**Task prompt**
Look for the word "captured" in the entries and copy every line where it shows up.

[Records from a collection]
-*-*-
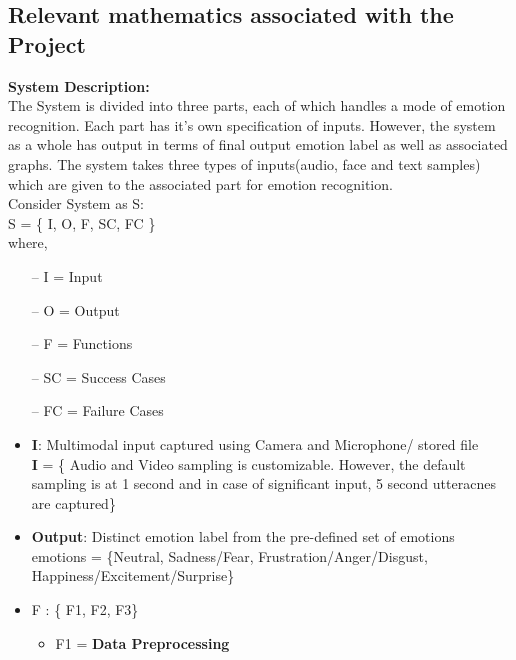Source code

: \documentclass[oneside,a4paper,12pt]{report}
\begin{document}
\begin{normalsize}
\newpage
\section{Relevant mathematics associated with the Project}
\label{sec:math}
\begin{flushleft}
\textbf{System Description:}\\
The System is divided into three parts, each of which handles a mode of emotion recognition. Each part has it's own specification of inputs. However, the system as a whole has output in terms of final output emotion label as well as associated graphs. The system takes three types of inputs(audio, face and text samples) which are given to the associated part for emotion recognition.\\
\vspace{5mm}
Consider System as S:\\
S = \{ I, O, F, SC, FC \}\\
where,
\end{flushleft}
\begin{itemize}
	\item[--]I = Input
	\item[--]O = Output
	\item[--]F = Functions
	\item[--]SC = Success Cases
	\item[--]FC = Failure Cases
\end{itemize}
\vspace{5mm}
\begin{itemize}
\item \textbf{I}: Multimodal input captured using Camera and Microphone/ stored file\\
\vspace{3mm}
\textbf{I} = \{ Audio and Video sampling is customizable. However, the default sampling is at 1 second and in case of significant input, 5 second utteracnes are captured\}
\vspace{3mm}
\item \textbf{Output}: Distinct emotion label from the pre-defined set of emotions\\emotions = \{Neutral, Sadness/Fear, Frustration/Anger/Disgust, Happiness/Excitement/Surprise\}
\newpage
\item F : \{ F1, F2, F3\}\\
\vspace{2mm}
\begin{itemize}
	\item F1  =  \textbf{Data Preprocessing}\\

\end{itemize}
\end{itemize}
\end{normalsize}
\end{document}
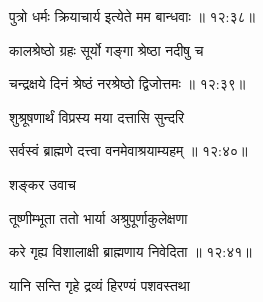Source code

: 
{\devanagarifont पुत्रो धर्मः क्रियाचार्य इत्येते मम बान्धवाः {॥ १२:३८॥} \veg\dontdisplaylinenum }%
 
{\devanagarifont कालश्रेष्ठो ग्रहः सूर्यो गङ्गा श्रेष्ठा नदीषु च \thinspace{\dandab} \dontdisplaylinenum }%


{\devanagarifont चन्द्रक्षये दिनं श्रेष्ठं नरश्रेष्ठो द्विजोत्तमः {॥ १२:३९॥} \veg\dontdisplaylinenum }%

{\devanagarifont शुश्रूषणार्थं विप्रस्य मया दत्तासि सुन्दरि \thinspace{\dandab} \dontdisplaylinenum }%


{\devanagarifont सर्वस्वं ब्राह्मणे दत्त्वा वनमेवाश्रयाम्यहम् {॥ १२:४०॥} \veg\dontdisplaylinenum }%
 
{\devanagarifont शङ्कर उवाच {\dandab}\dontdisplaylinenum  }%

{\devanagarifont तूष्णीम्भूता ततो भार्या अश्रुपूर्णाकुलेक्षणा \thinspace{\danda} \dontdisplaylinenum }%


{\devanagarifont करे गृह्य विशालाक्षी ब्राह्मणाय निवेदिता {॥ १२:४१॥} \veg\dontdisplaylinenum }%

{\devanagarifont यानि सन्ति गृहे द्रव्यं हिरण्यं पशवस्तथा \thinspace{\dandab} \dontdisplaylinenum }%

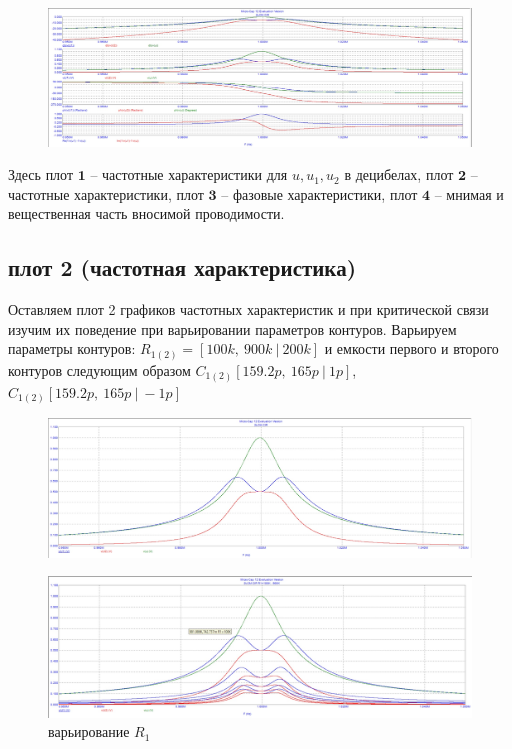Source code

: \documentclass[a4paper, 14pt]{extarticle}%
\begin{document}
\begin{figure}[h!]
	\centering
			\includegraphics[width=1.1\linewidth]{1.1.jpg}
	\label{A}
\end{figure}

Здесь $\textbf{плот 1}$ -- частотные характеристики для $u, u_1, u_2$ в децибелах, $\textbf{плот 2}$ -- частотные характеристики, $\textbf{плот 3}$ -- фазовые характеристики, $\textbf{плот 4}$ -- мнимая и вещественная часть вносимой проводимости.


\subsection{плот 2 (частотная характеристика)}

Оставляем плот 2 графиков частотных характеристик и при критической связи изучим их поведение при варьировании параметров контуров.
\newline
Варьируем параметры контуров:
\newline
$R_{1(2)} = [100k,  \: 900k \:| \: 200k]$ и емкости первого и второго контуров следующим образом $C_{1(2)} [159.2p, \: 165p \: | \: 1p]$, $C_{1(2)} [159.2p, \: 165p \: | \: -1p]$

\begin{figure}[h!]
	\centering
			\includegraphics[width=1.1\linewidth]{1.2.jpg}
	\label{A}
\end{figure}

\begin{figure}[h!]
	\centering
			\includegraphics[width=1.1\linewidth]{1.2_varR1.jpg}
            \caption{варьирование $R_1$}
	\label{A}
\end{figure}
\end{document}
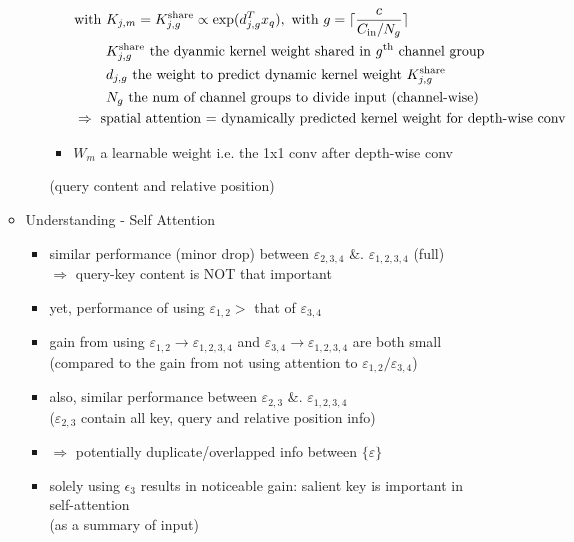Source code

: \begin{itemize}
\begin{itemize}
\begin{itemize}
\begin{itemize}
			$\begin{alignedat}{1}
			& \text{with } K_{j, m} = K_{j, g}^\text{share} \propto\exp(d_{j,g}^T x_q), \text{ with } g=\ceil{\frac{c}{C_\text{in} / N_g}} \\
			& \phantom{\text{with }} K_{j, g}^\text{share} \text{ the dyanmic kernel weight shared in } g^\text{th} \text{ channel group}\\ 
			& \phantom{\text{with }} d_{j,g} \text{ the weight to predict dynamic kernel weight } K_{j, g}^\text{share} \\ 
			& \phantom{\text{with }} N_g \text{ the num of channel groups to divide input (channel-wise)} \\
			& \Rightarrow \text{ spatial attention = dynamically predicted kernel weight for depth-wise conv} \\
			\end{alignedat}$
			\item $W_m$ a learnable weight i.e. the 1x1 conv after depth-wise conv
			\end{itemize}
		(query content and relative position)
		\end{itemize}
	\item Understanding - Self Attention
		\begin{itemize}
		\item similar performance (minor drop) between $\varepsilon_{2,3,4}$ \&. $\varepsilon_{1,2,3,4}$ (full) \\
		$\Rightarrow$ query-key content is NOT that important
		\item yet, performance of using $\varepsilon_{1,2} > $ that of $\varepsilon_{3,4}$
		\item gain from using $\varepsilon_{1,2} \rightarrow \varepsilon_{1,2,3,4}$ and $\varepsilon_{3,4}\rightarrow\varepsilon_{1,2,3,4}$ are both small \\
		(compared to the gain from not using attention to $\varepsilon_{1,2}/\varepsilon_{3,4}$)
		\item also, similar performance between $\varepsilon_{2,3}$ \&. $\varepsilon_{1,2,3,4}$ \\
		($\varepsilon_{2,3}$ contain all key, query and relative position info)
		\item $\Rightarrow$ potentially duplicate/overlapped info between $\{\varepsilon\}$
		\item solely using $\epsilon_3$ results in noticeable gain: salient key is important in self-attention \\
		(as a summary of input)
		\end{itemize}

\end{itemize}
\end{itemize}
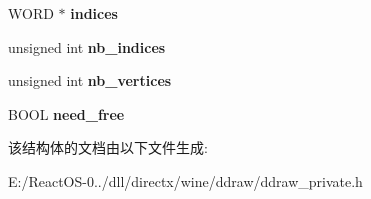 \begin{DoxyCompactItemize}
\mbox{\label{structd3d__execute__buffer_ab9e6f03f8a6f2908bbe8a79806d38720}} 
W\+O\+RD $\ast$ {\bfseries indices}
\item 
\mbox{\label{structd3d__execute__buffer_a07d2e8fc3125a8925313b7cb893ae281}} 
unsigned int {\bfseries nb\+\_\+indices}
\item 
\mbox{\label{structd3d__execute__buffer_ad41425194075c12640195794886ffe33}} 
unsigned int {\bfseries nb\+\_\+vertices}
\item 
\mbox{\label{structd3d__execute__buffer_ace222627970c51c434e8b754ae1a171e}} 
B\+O\+OL {\bfseries need\+\_\+free}
\end{DoxyCompactItemize}


该结构体的文档由以下文件生成\+:\begin{DoxyCompactItemize}
\item 
E\+:/\+React\+O\+S-\/0../dll/directx/wine/ddraw/ddraw\+\_\+private.\+h\end{DoxyCompactItemize}
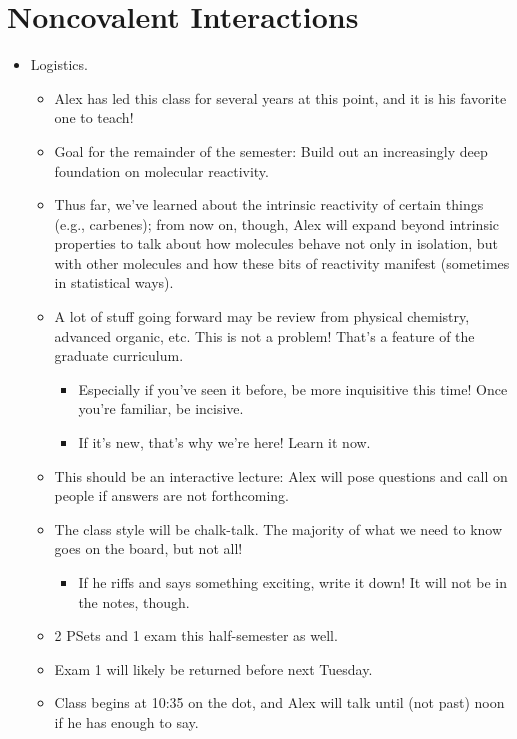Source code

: \documentclass[../notes.tex]{subfiles}
\begin{document}
\section{Noncovalent Interactions}
\begin{itemize}
    \item {}Logistics.
    \begin{itemize}
        \item Alex has led this class for several years at this point, and it is his favorite one to teach!
        \item Goal for the remainder of the semester: Build out an increasingly deep foundation on molecular reactivity.
        \item Thus far, we've learned about the intrinsic reactivity of certain things (e.g., carbenes); from now on, though, Alex will expand beyond intrinsic properties to talk about how molecules behave not only in isolation, but with other molecules and how these bits of reactivity manifest (sometimes in statistical ways).
        \item A lot of stuff going forward may be review from physical chemistry, advanced organic, etc. This is not a problem! That's a feature of the graduate curriculum.
        \begin{itemize}
            \item Especially if you've seen it before, be more inquisitive this time! Once you're familiar, be incisive.
            \item If it's new, that's why we're here! Learn it now.
        \end{itemize}
        \item This should be an interactive lecture: Alex will pose questions and call on people if answers are not forthcoming.
        \item The class style will be chalk-talk. The majority of what we need to know goes on the board, but not all!
        \begin{itemize}
            \item If he riffs and says something exciting, write it down! It will not be in the notes, though.
        \end{itemize}
        \item 2 PSets and 1 exam this half-semester as well.
        \item Exam 1 will likely be returned before next Tuesday.
        \item Class begins at 10:35 on the dot, and Alex will talk until (not past) noon if he has enough to say.

\end{itemize}
\end{itemize}
\end{document}

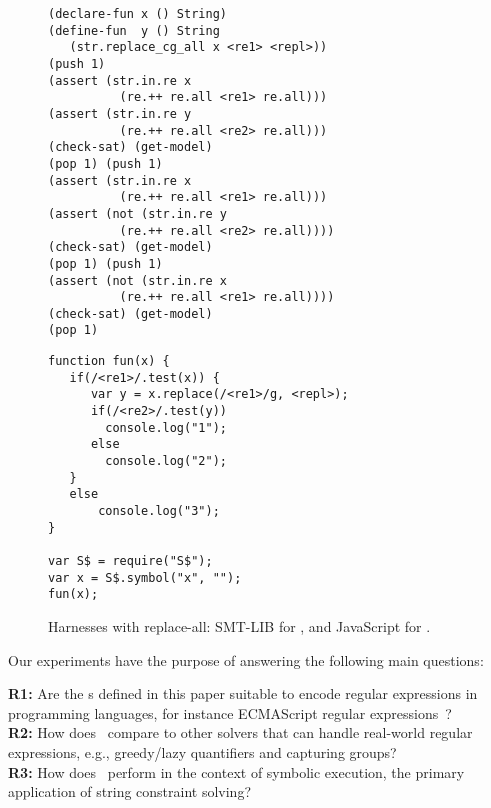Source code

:\begin{figure}[tb]
  \scriptsize

  \begin{minipage}{0.49\linewidth}
\begin{verbatim}
(declare-fun x () String)
(define-fun  y () String
   (str.replace_cg_all x <re1> <repl>))
(push 1)
(assert (str.in.re x 
          (re.++ re.all <re1> re.all)))
(assert (str.in.re y 
          (re.++ re.all <re2> re.all)))
(check-sat) (get-model)
(pop 1) (push 1)
(assert (str.in.re x 
          (re.++ re.all <re1> re.all)))
(assert (not (str.in.re y 
          (re.++ re.all <re2> re.all))))
(check-sat) (get-model)
(pop 1) (push 1)
(assert (not (str.in.re x 
          (re.++ re.all <re1> re.all))))
(check-sat) (get-model)
(pop 1)
\end{verbatim}
  \end{minipage}\hfill
  \raisebox{-25ex}{\rule{0.4pt}{52ex}}\hfill
  \begin{minipage}{0.49\linewidth}
\begin{verbatim}
function fun(x) {
   if(/<re1>/.test(x)) {
      var y = x.replace(/<re1>/g, <repl>);
      if(/<re2>/.test(y))
        console.log("1");
      else
        console.log("2");
   }
   else
       console.log("3");
}

var S$ = require("S$");
var x = S$.symbol("x", "");
fun(x);
\end{verbatim}
  \end{minipage}
  
  \caption{Harnesses with replace-all: SMT-LIB for \ostrich,
    and JavaScript for \expose{}.}
  \label{fig:harness}
  
\end{figure}

Our experiments have the purpose of answering the following main questions:

\medskip
\noindent
\textbf{R1:} Are the  {\regexp}s defined in this paper
suitable to encode regular expressions in programming languages,
for instance ECMAScript regular expressions~\cite{ECMAScript11}?
\\
\textbf{R2:} How does \ostrich\ compare to other solvers that can
handle real-world regular expressions, e.g., greedy/lazy
quantifiers and capturing groups?
\\
\textbf{R3:} How does \ostrich\ perform in the context of symbolic execution,
the primary application of string constraint solving?

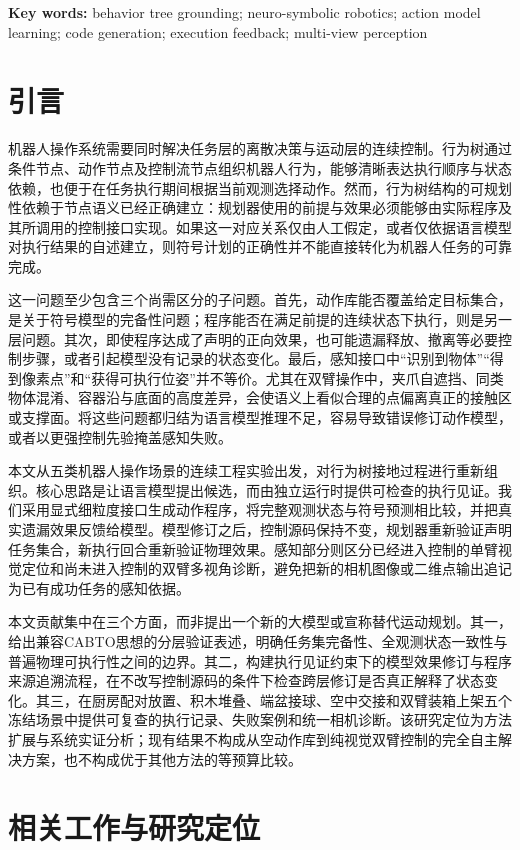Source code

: \documentclass[UTF8,zihao=-4,fontset=fandol,a4paper]{ctexart}
\begin{document}
\noindent\textbf{Key words:} behavior tree grounding; neuro-symbolic robotics; action model learning; code generation; execution feedback; multi-view perception
\endgroup

\section{引言}
机器人操作系统需要同时解决任务层的离散决策与运动层的连续控制。行为树通过条件节点、动作节点及控制流节点组织机器人行为，能够清晰表达执行顺序与状态依赖，也便于在任务执行期间根据当前观测选择动作。然而，行为树结构的可规划性依赖于节点语义已经正确建立：规划器使用的前提与效果必须能够由实际程序及其所调用的控制接口实现。如果这一对应关系仅由人工假定，或者仅依据语言模型对执行结果的自述建立，则符号计划的正确性并不能直接转化为机器人任务的可靠完成。

这一问题至少包含三个尚需区分的子问题。首先，动作库能否覆盖给定目标集合，是关于符号模型的完备性问题；程序能否在满足前提的连续状态下执行，则是另一层问题。其次，即使程序达成了声明的正向效果，也可能遗漏释放、撤离等必要控制步骤，或者引起模型没有记录的状态变化。最后，感知接口中“识别到物体”“得到像素点”和“获得可执行位姿”并不等价。尤其在双臂操作中，夹爪自遮挡、同类物体混淆、容器沿与底面的高度差异，会使语义上看似合理的点偏离真正的接触区或支撑面。将这些问题都归结为语言模型推理不足，容易导致错误修订动作模型，或者以更强控制先验掩盖感知失败。

本文从五类机器人操作场景的连续工程实验出发，对行为树接地过程进行重新组织。核心思路是让语言模型提出候选，而由独立运行时提供可检查的执行见证。我们采用显式细粒度接口生成动作程序，将完整观测状态与符号预测相比较，并把真实遗漏效果反馈给模型。模型修订之后，控制源码保持不变，规划器重新验证声明任务集合，新执行回合重新验证物理效果。感知部分则区分已经进入控制的单臂视觉定位和尚未进入控制的双臂多视角诊断，避免把新的相机图像或二维点输出追记为已有成功任务的感知依据。

本文贡献集中在三个方面，而非提出一个新的大模型或宣称替代运动规划。其一，给出兼容CABTO思想的分层验证表述，明确任务集完备性、全观测状态一致性与普遍物理可执行性之间的边界。其二，构建执行见证约束下的模型效果修订与程序来源追溯流程，在不改写控制源码的条件下检查跨层修订是否真正解释了状态变化。其三，在厨房配对放置、积木堆叠、端盆接球、空中交接和双臂装箱上架五个冻结场景中提供可复查的执行记录、失败案例和统一相机诊断。该研究定位为方法扩展与系统实证分析；现有结果不构成从空动作库到纯视觉双臂控制的完全自主解决方案，也不构成优于其他方法的等预算比较。

\section{相关工作与研究定位}
\end{document}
-*-*-
**Response area**
\item \textbf{I}: Multimodal input captured using Camera and Microphone/ stored file\\
\textbf{I} = \{ Audio and Video sampling is customizable. However, the default sampling is at 1 second and in case of significant input, 5 second utteracnes are captured\}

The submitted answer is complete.